• Try it
Write every record below out exactly; no images.

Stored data

----------

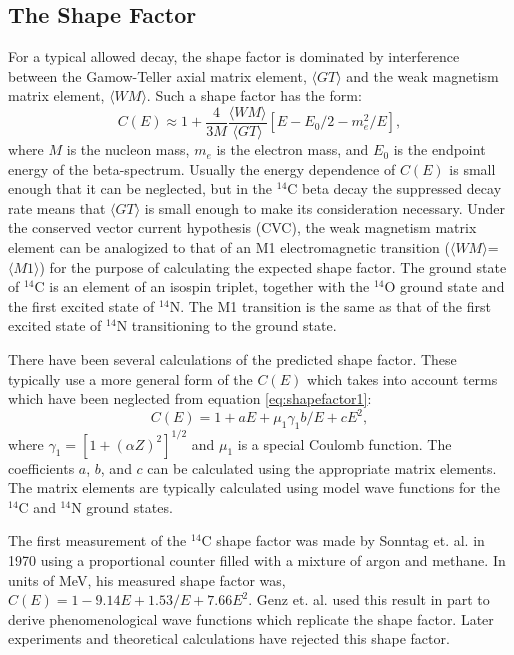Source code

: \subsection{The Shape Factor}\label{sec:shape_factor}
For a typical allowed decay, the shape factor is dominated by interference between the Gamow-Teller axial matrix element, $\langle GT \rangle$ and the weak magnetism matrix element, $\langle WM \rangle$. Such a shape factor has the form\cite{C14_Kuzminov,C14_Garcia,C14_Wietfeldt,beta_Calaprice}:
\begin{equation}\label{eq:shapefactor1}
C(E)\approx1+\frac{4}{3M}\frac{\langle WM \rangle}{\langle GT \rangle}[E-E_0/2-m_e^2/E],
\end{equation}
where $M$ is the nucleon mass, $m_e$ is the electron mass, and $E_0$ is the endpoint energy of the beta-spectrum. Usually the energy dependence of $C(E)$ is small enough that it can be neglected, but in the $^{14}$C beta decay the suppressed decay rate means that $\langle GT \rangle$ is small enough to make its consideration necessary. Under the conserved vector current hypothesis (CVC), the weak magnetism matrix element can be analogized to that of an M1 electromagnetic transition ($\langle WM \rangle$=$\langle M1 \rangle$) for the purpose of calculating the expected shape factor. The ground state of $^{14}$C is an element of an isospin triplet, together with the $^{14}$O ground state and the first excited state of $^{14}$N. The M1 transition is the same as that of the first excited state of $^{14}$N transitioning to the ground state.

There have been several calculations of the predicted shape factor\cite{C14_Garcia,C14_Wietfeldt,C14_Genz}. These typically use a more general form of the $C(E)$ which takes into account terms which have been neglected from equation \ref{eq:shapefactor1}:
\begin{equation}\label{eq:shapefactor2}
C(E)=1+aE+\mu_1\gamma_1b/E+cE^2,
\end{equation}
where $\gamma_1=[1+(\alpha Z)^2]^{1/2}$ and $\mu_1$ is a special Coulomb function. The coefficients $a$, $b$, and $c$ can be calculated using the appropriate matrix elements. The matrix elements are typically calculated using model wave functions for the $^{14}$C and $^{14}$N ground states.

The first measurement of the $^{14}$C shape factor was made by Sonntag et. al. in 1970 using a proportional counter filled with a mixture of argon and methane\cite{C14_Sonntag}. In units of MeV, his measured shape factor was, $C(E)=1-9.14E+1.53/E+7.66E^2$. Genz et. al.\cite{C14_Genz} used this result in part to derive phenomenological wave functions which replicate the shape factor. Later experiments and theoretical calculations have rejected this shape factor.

----------

• Reply to the exercise
Source code

: \subsection{The Shape Factor}\label{sec:shape_factor}
For a typical allowed decay, the shape factor is dominated by interference between the Gamow-Teller axial matrix element, $\langle GT \rangle$ and the weak magnetism matrix element, $\langle WM \rangle$. Such a shape factor has the form\cite{C14_Kuzminov,C14_Garcia,C14_Wietfeldt,beta_Calaprice}:
\begin{equation}\label{eq:shapefactor1}
C(E)\approx1+\frac{4}{3M}\frac{\langle WM \rangle}{\langle GT \rangle}[E-E_0/2-m_e^2/E],
\end{equation}
where $M$ is the nucleon mass, $m_e$ is the electron mass, and $E_0$ is the endpoint energy of the beta-spectrum. Usually the energy dependence of $C(E)$ is small enough that it can be neglected, but in the $^{14}$C beta decay the suppressed decay rate means that $\langle GT \rangle$ is small enough to make its consideration necessary. Under the conserved vector current hypothesis (CVC), the weak magnetism matrix element can be analogized to that of an M1 electromagnetic transition ($\langle WM \rangle$=$\langle M1 \rangle$) for the purpose of calculating the expected shape factor. The ground state of $^{14}$C is an element of an isospin triplet, together with the $^{14}$O ground state and the first excited state of $^{14}$N. The M1 transition is the same as that of the first excited state of $^{14}$N transitioning to the ground state.

There have been several calculations of the predicted shape factor\cite{C14_Garcia,C14_Wietfeldt,C14_Genz}. These typically use a more general form of the $C(E)$ which takes into account terms which have been neglected from equation \ref{eq:shapefactor1}:
\begin{equation}\label{eq:shapefactor2}
C(E)=1+aE+\mu_1\gamma_1b/E+cE^2,
\end{equation}
where $\gamma_1=[1+(\alpha Z)^2]^{1/2}$ and $\mu_1$ is a special Coulomb function. The coefficients $a$, $b$, and $c$ can be calculated using the appropriate matrix elements. The matrix elements are typically calculated using model wave functions for the $^{14}$C and $^{14}$N ground states.

The first measurement of the $^{14}$C shape factor was made by Sonntag et. al. in 1970 using a proportional counter filled with a mixture of argon and methane\cite{C14_Sonntag}. In units of MeV, his measured shape factor was, $C(E)=1-9.14E+1.53/E+7.66E^2$. Genz et. al.\cite{C14_Genz} used this result in part to derive phenomenological wave functions which replicate the shape factor. Later experiments and theoretical calculations have rejected this shape factor.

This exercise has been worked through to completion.